Atelophobia – Mandy Ellis

Mandy had a terrible habit of gnawing at her fingernails after she delivered whatever package she needed too in order to get the green light as she continued to analyse every single piece of information that she had and tried to analyse what she did not have. The fear of failure bore down on her shoulders heavily and she knew why, she had been able to figure it out the first time she had even submitted a package to be green lit, and that was because of the high stakes that she placed on and in front of the men who were the best of the best, the elite Seals that the Navy had. But the truth was even the best, even the most elite, could become fallen eagles, and that hurt more than she would ever admit. It left a permanent mark that would never be erased and would never diminish. It could be crippling, the weight that was placed on her and even when the men returned unhurt and the weight lifted, it never went away entirely because she knew that they carried it with them, that it left scars mentally and emotionally if there were no physical ones.

The fear of failure never really subsided for Mandy and she had learned to live with it but that did not mean that there were not times when it threatened to overwhelm her, when it threatened to tear the carefully constructed and well reinforced walls down that she had spent years building.

Maybe, just maybe, the fear of failure had always been present deep inside of Mandy. It had bloomed when she was a young girl and feared failing a test, feared disappointing her parents, feared failing in so many ways that she could not list them all. The fear of failure had resided inside of her for as long as she could remember but she had learned to live with it, had learned how to turn that fear she felt into something positive, into making sure that she did her absolute damn best so that the fear of failure never turned into anything more, never again became 'I have failed'.

The stakes were too high, had been raised ever since she had begun to work with Bravo and the fear of failing had become her driving force, her guiding light even when it should not have, and pushed her to do her best. She needed to do her upmost to make sure that the men, the Seals, would come back alive because not only did she need them but they needed each other and their families needed them to come back home to them each and every time.

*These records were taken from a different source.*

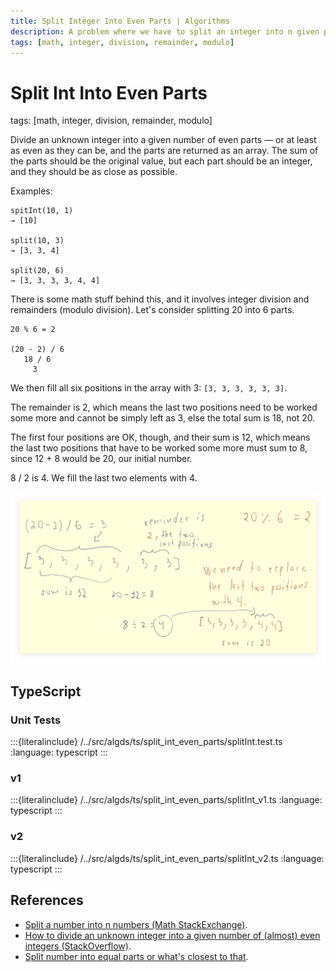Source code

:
 ```yaml
---
title: Split Integer Into Even Parts | Algorithms
description: A problem where we have to split an integer into n given parts, as evenly as possible.
tags: [math, integer, division, remainder, modulo]
---
```


# Split Int Into Even Parts

tags: [math, integer, division, remainder, modulo]

Divide an unknown integer into a given number of even parts — or at least as even as they can be, and the parts are returned as an array.
The sum of the parts should be the original value, but each part should be an integer, and they should be as close as possible.

Examples:

```text
spitInt(10, 1)
→ [10]

split(10, 3)
→ [3, 3, 4]

split(20, 6)
→ [3, 3, 3, 3, 4, 4]
```

There is some math stuff behind this, and it involves integer division and remainders (modulo division).
Let's consider splitting 20 into 6 parts.

```text
20 % 6 = 2

(20 - 2) / 6
   18 / 6
     3
```

We then fill all six positions in the array with 3: `[3, 3, 3, 3, 3, 3]`.

The remainder is 2, which means the last two positions need to be worked some
more and cannot be simply left as 3, else the total sum is 18, not 20.

The first four positions are OK, though, and their sum is 12, which
means the last two positions that have to be worked some more must
sum to 8, since 12 + 8 would be 20, our initial number.

8 / 2 is 4. We fill the last two elements with 4.

![split int even parts v1](./split-int-even-parts.assets/split-int-even-parts-1.png)

## TypeScript

### Unit Tests

:::{literalinclude} /../src/algds/ts/split_int_even_parts/splitInt.test.ts
:language: typescript
:::

### v1

:::{literalinclude} /../src/algds/ts/split_int_even_parts/splitInt_v1.ts
:language: typescript
:::

### v2

:::{literalinclude} /../src/algds/ts/split_int_even_parts/splitInt_v2.ts
:language: typescript
:::


## References

- [Split a number into n numbers (Math StackExchange)](https://math.stackexchange.com/questions/2975936/split-a-number-into-n-numbers).
- [How to divide an unknown integer into a given number of (almost) even integers (StackOverflow)](https://stackoverflow.com/questions/56107612/how-to-divide-an-unknown-integer-into-a-given-number-of-almost-even-integers/64245018).
- [Split number into equal parts or what's closest to that](https://stackoverflow.com/questions/36414923/split-number-into-equal-parts-or-whats-closest-to-that).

The fear of failure never left Mandy instead it was her constant companion and she learned to live with it even when it became almost unbearable because she knew the pain that came with losing one of the men that she had sent out on a mission and she would do everything she could to make sure that never happened again if she could help it, for herself, for the men of Bravo, and for the families that were left waiting at home. She embraced it even when it left her worn down and full of bitter resentment because it made her better, it made her want to be better, and it made her who she was.